** What is being asked **
Look for the word "avatar" in the material below. Copy each line that has it.

** Extracted entries **
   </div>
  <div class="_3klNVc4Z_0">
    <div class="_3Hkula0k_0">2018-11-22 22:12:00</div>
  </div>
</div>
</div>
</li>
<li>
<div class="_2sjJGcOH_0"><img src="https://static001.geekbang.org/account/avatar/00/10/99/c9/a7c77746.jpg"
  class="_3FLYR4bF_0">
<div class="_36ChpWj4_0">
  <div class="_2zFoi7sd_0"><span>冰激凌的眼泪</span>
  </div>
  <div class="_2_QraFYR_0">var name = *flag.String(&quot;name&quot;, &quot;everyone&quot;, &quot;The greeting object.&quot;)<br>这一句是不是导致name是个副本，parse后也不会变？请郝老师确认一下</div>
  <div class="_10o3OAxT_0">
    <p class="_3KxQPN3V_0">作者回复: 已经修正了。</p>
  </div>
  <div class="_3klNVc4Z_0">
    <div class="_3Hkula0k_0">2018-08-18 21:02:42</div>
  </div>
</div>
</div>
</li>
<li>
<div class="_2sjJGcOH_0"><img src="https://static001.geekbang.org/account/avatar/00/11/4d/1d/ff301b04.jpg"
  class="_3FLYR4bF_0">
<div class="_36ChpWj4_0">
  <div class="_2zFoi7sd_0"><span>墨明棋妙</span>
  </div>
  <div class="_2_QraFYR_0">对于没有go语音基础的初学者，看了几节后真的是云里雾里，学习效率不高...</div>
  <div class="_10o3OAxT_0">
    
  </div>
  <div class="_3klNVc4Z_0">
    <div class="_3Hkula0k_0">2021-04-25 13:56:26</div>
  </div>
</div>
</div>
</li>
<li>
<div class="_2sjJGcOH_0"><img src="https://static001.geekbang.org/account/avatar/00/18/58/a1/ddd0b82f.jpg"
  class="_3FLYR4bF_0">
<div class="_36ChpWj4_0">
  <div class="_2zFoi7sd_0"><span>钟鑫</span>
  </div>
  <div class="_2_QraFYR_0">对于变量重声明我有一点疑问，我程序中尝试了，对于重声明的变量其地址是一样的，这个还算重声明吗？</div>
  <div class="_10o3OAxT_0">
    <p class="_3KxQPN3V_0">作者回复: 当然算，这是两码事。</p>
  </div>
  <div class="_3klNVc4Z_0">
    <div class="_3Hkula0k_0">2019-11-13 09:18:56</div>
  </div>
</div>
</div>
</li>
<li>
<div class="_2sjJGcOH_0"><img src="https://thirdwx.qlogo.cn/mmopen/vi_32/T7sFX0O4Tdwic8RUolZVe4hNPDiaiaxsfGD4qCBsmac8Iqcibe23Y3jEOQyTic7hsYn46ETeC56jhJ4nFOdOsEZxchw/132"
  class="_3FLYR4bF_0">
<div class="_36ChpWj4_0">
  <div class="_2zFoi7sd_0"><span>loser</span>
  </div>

** Finished exercise **
<div class="_2sjJGcOH_0"><img src="https://static001.geekbang.org/account/avatar/00/10/99/c9/a7c77746.jpg"
<div class="_2sjJGcOH_0"><img src="https://static001.geekbang.org/account/avatar/00/11/4d/1d/ff301b04.jpg"
<div class="_2sjJGcOH_0"><img src="https://static001.geekbang.org/account/avatar/00/18/58/a1/ddd0b82f.jpg"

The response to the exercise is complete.